Гаевский, Виктор Павлович

Поделись знанием:
Перейти к: навигация, поиск
Виктор Павлович Гаевский
Имя при рождении:

Гаевский Виктор Павлович

Место смерти:

Российская империя,

Род деятельности:

Писатель, присяжный поверенный

Язык произведений:

русский

Виктор Павлович Гаевский (18261888) — критик, историк литературы, присяжный поверенный Санкт-Петербургской окружной судебной палаты.



Биография

Родился в 1826 году в дворянской семье. В 1845 году закончил Александровский лицей. Служил в комиссии прошений и министерстве народного просвещения, где отец его, действительный тайный советник Павел Иванович Гаевский (1797—1875), в течение 16 лет (1844—1859) был директором департамента и принимал весьма близкое участие в реформах графа С. С. Уварова.

В конце 1840-х — начале 1850-х годов Гаевский сблизился с литераторами, работавшими в журналах «Библиотека для чтения», «Отечественные записки» и «Современник». С 1849 года Гаевский опубликовал ряд статей, посвящённых истории русской литературы XVIII—XIX веков. Также он выступал в качестве критика и обозревателя современной литературы. Редактор в журналах «Современник» (1850—1853) и «Отечественные записки» (1854—1855).

В конце 1850-х годов на Гаевского был сделан донос, и хотя донос этот оказался несправедливым, но общение Гаевского с Герценым настолько повредило ему, что он вынужден был оставить службу.
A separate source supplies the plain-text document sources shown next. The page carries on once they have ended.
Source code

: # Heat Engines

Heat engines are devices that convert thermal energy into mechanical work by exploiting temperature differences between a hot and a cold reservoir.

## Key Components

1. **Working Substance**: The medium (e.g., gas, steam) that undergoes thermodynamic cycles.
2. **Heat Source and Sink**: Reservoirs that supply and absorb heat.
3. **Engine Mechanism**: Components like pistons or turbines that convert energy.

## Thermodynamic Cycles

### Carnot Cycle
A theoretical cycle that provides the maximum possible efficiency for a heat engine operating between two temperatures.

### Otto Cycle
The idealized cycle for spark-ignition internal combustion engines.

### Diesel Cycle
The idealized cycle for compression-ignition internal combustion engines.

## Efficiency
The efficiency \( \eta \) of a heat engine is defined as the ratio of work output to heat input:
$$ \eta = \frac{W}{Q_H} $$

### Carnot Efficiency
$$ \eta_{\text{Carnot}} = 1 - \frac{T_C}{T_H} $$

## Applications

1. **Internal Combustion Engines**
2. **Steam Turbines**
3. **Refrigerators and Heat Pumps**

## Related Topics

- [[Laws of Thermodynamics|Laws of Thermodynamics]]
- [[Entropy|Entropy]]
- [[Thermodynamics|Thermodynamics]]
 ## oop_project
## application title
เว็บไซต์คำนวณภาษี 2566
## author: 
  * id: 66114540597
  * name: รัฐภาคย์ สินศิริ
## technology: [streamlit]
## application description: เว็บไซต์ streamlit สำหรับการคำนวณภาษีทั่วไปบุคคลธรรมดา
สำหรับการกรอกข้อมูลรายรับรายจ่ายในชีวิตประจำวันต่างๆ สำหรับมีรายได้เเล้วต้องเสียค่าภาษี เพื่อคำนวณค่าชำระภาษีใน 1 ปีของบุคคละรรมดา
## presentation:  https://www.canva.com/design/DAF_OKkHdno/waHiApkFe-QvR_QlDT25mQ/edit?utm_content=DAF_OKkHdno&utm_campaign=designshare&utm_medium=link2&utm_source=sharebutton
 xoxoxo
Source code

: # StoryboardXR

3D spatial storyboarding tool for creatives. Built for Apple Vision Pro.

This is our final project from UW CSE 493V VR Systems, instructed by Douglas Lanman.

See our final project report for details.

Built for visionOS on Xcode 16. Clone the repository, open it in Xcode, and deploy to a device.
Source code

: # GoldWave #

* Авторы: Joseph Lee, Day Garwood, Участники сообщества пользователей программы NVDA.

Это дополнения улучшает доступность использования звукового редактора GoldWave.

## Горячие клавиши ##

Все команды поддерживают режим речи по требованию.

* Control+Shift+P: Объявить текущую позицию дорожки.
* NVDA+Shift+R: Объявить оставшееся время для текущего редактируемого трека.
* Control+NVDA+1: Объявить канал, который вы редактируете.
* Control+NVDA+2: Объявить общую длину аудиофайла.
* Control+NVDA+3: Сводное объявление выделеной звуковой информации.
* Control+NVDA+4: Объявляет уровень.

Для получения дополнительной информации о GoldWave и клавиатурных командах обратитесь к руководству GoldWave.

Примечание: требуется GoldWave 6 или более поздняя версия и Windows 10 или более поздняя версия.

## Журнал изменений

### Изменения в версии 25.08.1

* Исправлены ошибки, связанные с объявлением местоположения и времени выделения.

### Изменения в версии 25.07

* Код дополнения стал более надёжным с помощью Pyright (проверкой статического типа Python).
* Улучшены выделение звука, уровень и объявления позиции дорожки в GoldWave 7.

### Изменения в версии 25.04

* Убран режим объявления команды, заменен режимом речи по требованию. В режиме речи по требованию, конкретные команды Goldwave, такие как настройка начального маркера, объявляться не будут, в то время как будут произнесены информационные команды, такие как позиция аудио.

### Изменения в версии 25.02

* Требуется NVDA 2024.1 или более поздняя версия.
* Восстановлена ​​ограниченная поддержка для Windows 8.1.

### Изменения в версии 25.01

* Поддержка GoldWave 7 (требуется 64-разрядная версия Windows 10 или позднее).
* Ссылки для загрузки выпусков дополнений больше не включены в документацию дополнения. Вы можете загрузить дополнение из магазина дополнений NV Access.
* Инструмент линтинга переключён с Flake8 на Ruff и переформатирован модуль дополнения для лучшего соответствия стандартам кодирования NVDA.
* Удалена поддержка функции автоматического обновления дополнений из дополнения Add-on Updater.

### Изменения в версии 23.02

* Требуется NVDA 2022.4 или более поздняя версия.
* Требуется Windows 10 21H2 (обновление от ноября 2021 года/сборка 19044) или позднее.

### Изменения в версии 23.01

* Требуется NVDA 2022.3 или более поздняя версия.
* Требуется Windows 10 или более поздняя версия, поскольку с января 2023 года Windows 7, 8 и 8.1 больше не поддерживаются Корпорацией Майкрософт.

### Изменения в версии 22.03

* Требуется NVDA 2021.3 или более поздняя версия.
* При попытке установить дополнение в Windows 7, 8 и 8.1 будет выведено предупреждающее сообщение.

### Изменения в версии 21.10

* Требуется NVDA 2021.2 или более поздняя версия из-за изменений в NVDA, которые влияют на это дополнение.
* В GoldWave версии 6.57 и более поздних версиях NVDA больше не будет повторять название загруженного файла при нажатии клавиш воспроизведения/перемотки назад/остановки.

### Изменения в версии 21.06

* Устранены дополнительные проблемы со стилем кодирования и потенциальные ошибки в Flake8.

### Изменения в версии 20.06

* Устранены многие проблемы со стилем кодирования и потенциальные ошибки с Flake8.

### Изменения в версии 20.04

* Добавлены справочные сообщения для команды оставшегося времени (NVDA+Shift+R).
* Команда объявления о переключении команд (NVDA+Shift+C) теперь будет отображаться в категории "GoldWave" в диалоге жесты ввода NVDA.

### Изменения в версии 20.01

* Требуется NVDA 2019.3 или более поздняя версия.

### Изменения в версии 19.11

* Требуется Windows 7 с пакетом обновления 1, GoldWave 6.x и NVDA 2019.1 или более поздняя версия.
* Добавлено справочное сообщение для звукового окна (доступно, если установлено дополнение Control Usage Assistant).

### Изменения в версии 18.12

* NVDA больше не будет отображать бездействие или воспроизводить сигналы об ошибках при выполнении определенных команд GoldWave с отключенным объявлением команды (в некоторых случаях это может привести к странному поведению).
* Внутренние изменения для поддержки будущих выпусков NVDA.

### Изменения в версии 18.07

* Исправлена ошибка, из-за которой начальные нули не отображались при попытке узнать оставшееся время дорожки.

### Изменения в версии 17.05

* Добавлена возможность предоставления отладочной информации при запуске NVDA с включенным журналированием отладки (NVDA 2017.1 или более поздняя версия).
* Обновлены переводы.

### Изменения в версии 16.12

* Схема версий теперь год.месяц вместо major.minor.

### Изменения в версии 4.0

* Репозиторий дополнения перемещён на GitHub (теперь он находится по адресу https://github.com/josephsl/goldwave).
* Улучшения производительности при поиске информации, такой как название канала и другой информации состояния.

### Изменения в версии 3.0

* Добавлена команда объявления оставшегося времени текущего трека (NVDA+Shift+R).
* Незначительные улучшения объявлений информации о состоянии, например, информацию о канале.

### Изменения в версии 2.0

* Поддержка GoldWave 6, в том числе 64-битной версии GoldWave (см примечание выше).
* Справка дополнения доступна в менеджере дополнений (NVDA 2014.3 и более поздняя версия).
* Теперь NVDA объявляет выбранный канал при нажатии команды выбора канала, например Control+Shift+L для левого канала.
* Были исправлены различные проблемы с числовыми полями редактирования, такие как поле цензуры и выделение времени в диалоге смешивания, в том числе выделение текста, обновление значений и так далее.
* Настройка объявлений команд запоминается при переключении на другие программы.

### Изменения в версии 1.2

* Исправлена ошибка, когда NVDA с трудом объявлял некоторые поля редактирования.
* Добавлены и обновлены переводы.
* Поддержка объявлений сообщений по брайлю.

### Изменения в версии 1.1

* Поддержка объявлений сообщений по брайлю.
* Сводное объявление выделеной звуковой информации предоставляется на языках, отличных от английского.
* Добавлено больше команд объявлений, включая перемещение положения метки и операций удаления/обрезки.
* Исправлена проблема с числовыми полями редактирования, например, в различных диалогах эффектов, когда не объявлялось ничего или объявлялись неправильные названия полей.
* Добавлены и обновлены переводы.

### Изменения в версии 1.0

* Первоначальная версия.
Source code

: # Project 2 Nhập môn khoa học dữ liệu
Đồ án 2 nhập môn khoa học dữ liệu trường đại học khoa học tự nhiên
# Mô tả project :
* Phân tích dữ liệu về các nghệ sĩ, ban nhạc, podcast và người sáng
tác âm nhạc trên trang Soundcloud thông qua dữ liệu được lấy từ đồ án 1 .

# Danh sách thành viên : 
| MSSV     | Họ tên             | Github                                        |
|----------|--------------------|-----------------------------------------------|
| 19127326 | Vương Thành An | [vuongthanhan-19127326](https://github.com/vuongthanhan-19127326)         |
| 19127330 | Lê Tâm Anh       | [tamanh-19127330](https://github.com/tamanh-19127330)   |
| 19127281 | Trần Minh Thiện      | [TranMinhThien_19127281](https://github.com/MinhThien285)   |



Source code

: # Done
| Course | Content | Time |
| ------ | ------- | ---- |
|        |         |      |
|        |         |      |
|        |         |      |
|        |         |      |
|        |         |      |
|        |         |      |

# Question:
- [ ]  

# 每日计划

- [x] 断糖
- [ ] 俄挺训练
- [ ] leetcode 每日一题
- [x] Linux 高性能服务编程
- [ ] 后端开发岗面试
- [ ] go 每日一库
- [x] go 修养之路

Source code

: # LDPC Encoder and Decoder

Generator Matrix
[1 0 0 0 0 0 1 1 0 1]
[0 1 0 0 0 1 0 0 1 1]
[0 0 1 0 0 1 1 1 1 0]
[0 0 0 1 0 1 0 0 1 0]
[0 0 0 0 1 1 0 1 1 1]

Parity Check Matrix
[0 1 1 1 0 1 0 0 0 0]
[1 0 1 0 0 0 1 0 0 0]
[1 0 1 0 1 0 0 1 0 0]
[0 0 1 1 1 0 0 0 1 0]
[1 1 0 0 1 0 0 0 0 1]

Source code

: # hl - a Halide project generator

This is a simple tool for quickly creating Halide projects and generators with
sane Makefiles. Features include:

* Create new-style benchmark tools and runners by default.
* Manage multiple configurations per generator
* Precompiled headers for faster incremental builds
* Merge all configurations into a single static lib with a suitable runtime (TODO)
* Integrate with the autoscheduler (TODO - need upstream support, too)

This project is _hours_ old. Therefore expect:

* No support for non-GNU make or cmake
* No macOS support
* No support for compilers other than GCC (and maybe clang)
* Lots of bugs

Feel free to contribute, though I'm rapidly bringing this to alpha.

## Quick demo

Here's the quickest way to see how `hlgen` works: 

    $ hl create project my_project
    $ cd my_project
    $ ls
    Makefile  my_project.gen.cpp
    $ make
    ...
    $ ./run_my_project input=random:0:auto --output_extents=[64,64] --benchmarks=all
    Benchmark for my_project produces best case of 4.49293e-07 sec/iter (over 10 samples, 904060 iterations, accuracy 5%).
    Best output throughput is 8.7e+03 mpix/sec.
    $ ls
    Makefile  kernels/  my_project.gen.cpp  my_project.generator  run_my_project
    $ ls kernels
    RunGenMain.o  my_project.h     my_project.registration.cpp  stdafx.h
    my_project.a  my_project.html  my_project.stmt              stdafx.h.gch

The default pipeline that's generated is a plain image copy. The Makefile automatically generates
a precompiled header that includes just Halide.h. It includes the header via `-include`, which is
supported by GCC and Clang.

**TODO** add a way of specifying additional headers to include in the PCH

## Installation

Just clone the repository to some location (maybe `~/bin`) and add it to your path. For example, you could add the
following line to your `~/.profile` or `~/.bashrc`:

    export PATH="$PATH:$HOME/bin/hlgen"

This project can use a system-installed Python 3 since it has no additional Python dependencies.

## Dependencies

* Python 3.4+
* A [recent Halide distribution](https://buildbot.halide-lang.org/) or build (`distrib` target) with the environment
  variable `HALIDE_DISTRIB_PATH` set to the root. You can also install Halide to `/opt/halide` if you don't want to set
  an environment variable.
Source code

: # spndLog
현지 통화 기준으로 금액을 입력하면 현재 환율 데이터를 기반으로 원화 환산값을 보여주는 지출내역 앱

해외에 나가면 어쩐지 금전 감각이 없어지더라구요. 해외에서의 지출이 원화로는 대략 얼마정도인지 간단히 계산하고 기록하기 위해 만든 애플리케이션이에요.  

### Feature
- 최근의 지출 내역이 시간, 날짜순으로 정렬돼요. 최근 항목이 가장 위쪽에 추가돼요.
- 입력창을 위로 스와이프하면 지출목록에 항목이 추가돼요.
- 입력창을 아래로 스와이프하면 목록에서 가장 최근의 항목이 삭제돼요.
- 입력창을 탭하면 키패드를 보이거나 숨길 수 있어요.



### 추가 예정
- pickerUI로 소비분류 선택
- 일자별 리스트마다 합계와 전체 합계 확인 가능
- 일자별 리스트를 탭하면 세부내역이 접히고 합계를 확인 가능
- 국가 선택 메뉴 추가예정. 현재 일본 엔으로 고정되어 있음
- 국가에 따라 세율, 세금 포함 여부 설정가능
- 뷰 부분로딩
В 1859 году Гаевский стал одним из основателей, а позже (в 1875—1876, 1879—1880, 1884 годах) — председателем Общества для пособий нуждающимся литераторам и учёным (Литературного фонда). Гаевским, главным образом, был составлен каталог Пушкинской выставки 1882 года и редактирован отдел лицейских стихотворений Пушкина, в издании Литературного фонда 1887 года. Под редакцией Гаевского и с его примечаниями издано Литературным фондом «Первое собрание писем И. С. Тургенева» (СПб., 1884). В последнем журнале он с 1849 по 1859 год принимал постоянное участие, в критическом отделе; более мелкие рецензии и сообщения его появлялись в «Библиографических Записках» 1861 года и в «С.-Петербургских Ведомостях» 1860-х годов.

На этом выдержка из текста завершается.